India’s virus lockdown eased while infection rate speeds up
India relaxed some coronavirus lockdown restrictions on Monday even as the pace of infection picked up and reopenings drew crowds of people.
The near-total 5-week lockdown on India’s 1.3 billion population achieved a slowdown in the spread of the virus but has caused immense hardship for India’s legions of poor people, who could neither stay in cities without work nor travel to their home villages and waited in line daily for hot meals. Some degree of lockdown will continue at least until May 18.
A tentative return to normal life, albeit with masks, social distancing and stringent hygiene standards, resumed in low-risk areas with few or no cases, while constraints on movement and work continued elsewhere in the country. In New Delhi, a designated hot spot where many lockdown restrictions remained, construction workers, Uber drivers and self-employed people such as housekeepers returned to work.

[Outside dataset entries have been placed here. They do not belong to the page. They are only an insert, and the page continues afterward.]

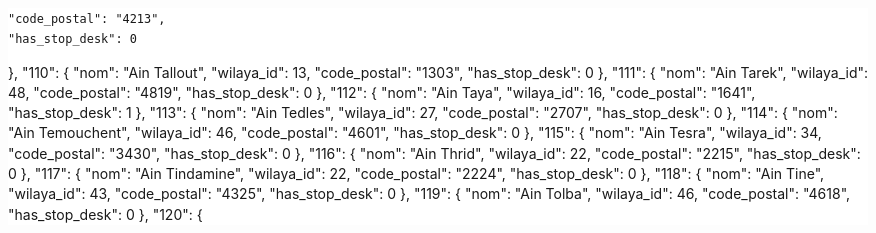    "code_postal": "4213",
    "has_stop_desk": 0
  },
  "110": {
    "nom": "Ain Tallout",
    "wilaya_id": 13,
    "code_postal": "1303",
    "has_stop_desk": 0
  },
  "111": {
    "nom": "Ain Tarek",
    "wilaya_id": 48,
    "code_postal": "4819",
    "has_stop_desk": 0
  },
  "112": {
    "nom": "Ain Taya",
    "wilaya_id": 16,
    "code_postal": "1641",
    "has_stop_desk": 1
  },
  "113": {
    "nom": "Ain Tedles",
    "wilaya_id": 27,
    "code_postal": "2707",
    "has_stop_desk": 0
  },
  "114": {
    "nom": "Ain Temouchent",
    "wilaya_id": 46,
    "code_postal": "4601",
    "has_stop_desk": 0
  },
  "115": {
    "nom": "Ain Tesra",
    "wilaya_id": 34,
    "code_postal": "3430",
    "has_stop_desk": 0
  },
  "116": {
    "nom": "Ain Thrid",
    "wilaya_id": 22,
    "code_postal": "2215",
    "has_stop_desk": 0
  },
  "117": {
    "nom": "Ain Tindamine",
    "wilaya_id": 22,
    "code_postal": "2224",
    "has_stop_desk": 0
  },
  "118": {
    "nom": "Ain Tine",
    "wilaya_id": 43,
    "code_postal": "4325",
    "has_stop_desk": 0
  },
  "119": {
    "nom": "Ain Tolba",
    "wilaya_id": 46,
    "code_postal": "4618",
    "has_stop_desk": 0
  },
  "120": {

During the lockdown, only businesses deemed essential, such as grocery stores, banks and pharmacies, were open. The sale of alcohol was banned. But on Monday, a broader array of business was permitted. More than 100 people, not all observing social distancing norms, stood in line to enter a liquor store.
At another liquor store in Old Delhi, a usually highly congested area around the Mughal-era Red Fort, about 200 would-be shoppers pushed and shoved each other to enter. Police wielded their bamboo batons to break up the crowd.
Neeraj Mehta went to a liquor store in East Delhi, but the crowd scared him off. “The government should just keep the liquor shops shut if such crowds are going to gather,” he said.
Migrant workers who fled Indian cities en masse when the lockdown took effect March 25, only to become stranded on the road and quarantined by state governments, were traveling by special rail service to their home villages. The Railways said it would charge a highly subsidized rate, but opposition political leader Sonia Gandhi said the Congress party would cover the cost.
“Thousands of migrant workers and laborers were forced to walk home several hundred kilometers on foot without food, without medicines, without money, without transportation, without anything but the desire to return to their families and loved ones,” Gandhi said in a statement.
Still, the infection rate was growing at 5.5% compared to 4.7% two day ago, according to the Brookings Institution think tank.
“Active cases now growing at 5.5%, so doubling every 13 days. Not good. Hotspot management (containment and contact tracing and testing) needs to be much better,” tweeted Shamika Ravi, a Brookings Institution fellow.